# 14' V boat conversion



## bdunit (Feb 15, 2017)

No idea what brand of boat this is other than the year is 1964. Converting it anyway! LOL Should be a nice little fishing boat. Any advice, pointers is appreciated. Ill post more photos as I complete more.


----------



## Johnny (Feb 15, 2017)

welcome aboard !

did you just rattle-can the wood frame ?


----------



## bdunit (Feb 15, 2017)

Rolled on oil base paint. Figured it might be a little more durable than sealer....plus it was free.lol


----------



## bdunit (Feb 20, 2017)

Hard working on the boat all weekend when the weather was in the 60s this weekend. Killin me not to go fishing, anyways, completed the front half of the carpeting. Pretty happy with the results. again, any pointers or advice is welcome. Thanks in advance.


----------



## Johnny (Feb 20, 2017)

wow - quite a transformation from last week !!
I have that same carpet on my bass boat and am very pleased with it.

good job so far !!


----------



## bdunit (Feb 20, 2017)

Glad to hear, I wasnt quite sure if i would like this carpet or not, I believe its gonna work out.


----------



## derekdiruz (Feb 20, 2017)

Lookin good. I did a 14ft shallow V like yours with a large front deck and I loved it. Really improved the fishability of the small tender. 

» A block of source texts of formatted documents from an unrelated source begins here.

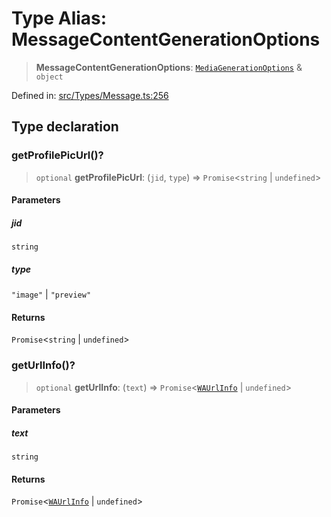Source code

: # Type Alias: MessageContentGenerationOptions

> **MessageContentGenerationOptions**: [`MediaGenerationOptions`](MediaGenerationOptions.md) & `object`

Defined in: [src/Types/Message.ts:256](https://github.com/Fokusdotid/Baileys/blob/4aa08196a497251af5be42856601e02d8a85cce8/src/Types/Message.ts#L256)

## Type declaration

### getProfilePicUrl()?

> `optional` **getProfilePicUrl**: (`jid`, `type`) => `Promise`\<`string` \| `undefined`\>

#### Parameters

##### jid

`string`

##### type

`"image"` | `"preview"`

#### Returns

`Promise`\<`string` \| `undefined`\>

### getUrlInfo()?

> `optional` **getUrlInfo**: (`text`) => `Promise`\<[`WAUrlInfo`](../interfaces/WAUrlInfo.md) \| `undefined`\>

#### Parameters

##### text

`string`

#### Returns

`Promise`\<[`WAUrlInfo`](../interfaces/WAUrlInfo.md) \| `undefined`\>
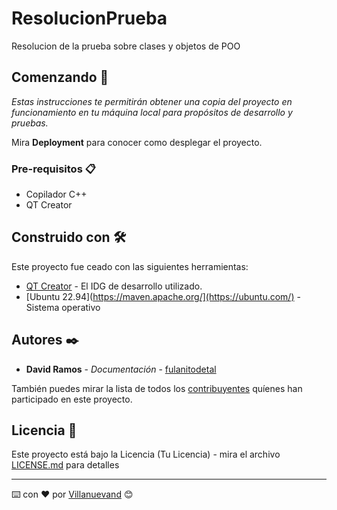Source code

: # ResolucionPrueba
Resolucion de la prueba sobre clases y objetos de POO

## Comenzando 🚀

_Estas instrucciones te permitirán obtener una copia del proyecto en funcionamiento en tu máquina local para propósitos de desarrollo y pruebas._

Mira **Deployment** para conocer como desplegar el proyecto.


### Pre-requisitos 📋

- Copilador C++
- QT Creator

## Construido con 🛠️
Este proyecto fue ceado con las siguientes herramientas:


* [QT Creator](https://www.qt.io/product/development-tools) - El IDG de desarrollo utilizado.
* [Ubuntu 22.94](https://maven.apache.org/](https://ubuntu.com/) - Sistema operativo

## Autores ✒️
* **David Ramos** - *Documentación* - [fulanitodetal](#fulanito-de-tal)

También puedes mirar la lista de todos los [contribuyentes](https://github.com/your/project/contributors) quíenes han participado en este proyecto. 

## Licencia 📄

Este proyecto está bajo la Licencia (Tu Licencia) - mira el archivo [LICENSE.md](LICENSE.md) para detalles



---
⌨️ con ❤️ por [Villanuevand](https://github.com/Villanuevand) 😊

Sent from my SM-G930V using Tapatalk


----------



## bdunit (Mar 3, 2017)

getting a little closer.


----------



## DDudley (Mar 3, 2017)

Very nice work!

Your carpet job is excellent. Looks like you have everything covered. Just curious, did you use staples on the back of the plywood to secure the edges of the carpet? 

And, you certainly aren't lacking storage space now. The only trouble I can see you having in the future is trying to find that lure in your boat when the fish are biting


----------



## bdunit (Mar 3, 2017)

Thanks DDudley! Im pretty excited about it. I glued the top surface and sides for carpet, wrapped it around the bottom and stapled the heck out of it! I hear ya on not being able to find that lure! lol


----------



## BassnFool (Mar 10, 2017)

Good work OP! I want to do something very similar to your set-up. I like how most of your build is all drck. What size framing is that?


----------



## bdunit (Mar 13, 2017)

BassnFool, The main framing is 2x4. I used 2x2 everywhere possible to keep weight down. I used 3/4" board for the lids and deck, i was scared to use 1/2" for fear of warping and sagging.


----------



## bdunit (Mar 13, 2017)

Wiring almost done. I had a productive weekend and got most of it done.


----------



## bdunit (Mar 16, 2017)

Now its getting out of hand.


----------



## kquinton (Mar 16, 2017)

bdunit said:


> Thanks DDudley! Im pretty excited about it. I glued the top surface and sides for carpet, wrapped it around the bottom and stapled the heck out of it! I hear ya on not being able to find that lure! lol



Also like the carpet is it a kit if so where from?

Looking good!


----------



## RStewart (Mar 17, 2017)

Looks good. I like the way you did your framing so every thing is flush. I'm doing mine the same & I'm going to make the compartments so no water gets in them. 

Very nice build man.


----------



## bdunit (Mar 17, 2017)

Thanks Stewart. Kquinton, i bought the carpet off the roll at Homer Depot. Wasn't a kit, but it was 40 cents a square foot, very affordable.


----------



## kquinton (Mar 18, 2017)

bdunit said:


> Thanks Stewart. Kquinton, i bought the carpet off the roll at Homer Depot. Wasn't a kit, but it was 40 cents a square foot, very affordable.



Thanks!


----------



## bdunit (Mar 22, 2017)

almost ready! gotta mount seats and a few odds and ends and it'll be time to fish!


----------



## sonny.barile (Mar 22, 2017)

That exterior paint job is cool.


----------



## Tman (Mar 23, 2017)

is that a vinyl wrap? looks sharp


----------



## DDudley (Mar 23, 2017)

bdunit said:


> almost ready! gotta mount seats and a few odds and ends and it'll be time to fish!


This has got to be one of the best jon boat transformations I have seen. I am stunned. That wrap is insane!!!
I'm almost embarrassed to post pictures of my boat now :shock:


----------



## bdunit (Mar 23, 2017)

Thanks guys. Yes, it is a wrap. I am a graphic designer and work with large wraps everyday, so it was kind of a no brainer to wrap the boat. I hope the darn thing doesnt sink! :lol:


----------



## RStewart (Mar 26, 2017)

That's sweet! I can't wait to get started on my rebuild of my rebuild. I dig the wrap, just hope it doesn't scare the fish off. Lol. Be sure to post some pics on the water.


----------



## BassnFool (Aug 24, 2017)

Wow! Great job man! That looks awesome! How's it fish?

What hinges did you use?


----------



## bdunit (Jan 9, 2018)

BassnFool, sorry for the late response, havent been on the board in a while. The boat fishes awesome. Its a little wobbly compared to a full size bass boat but its not too bad. I used piano hinges mounted on the inside edge of the doors. Worked out excellent.


----------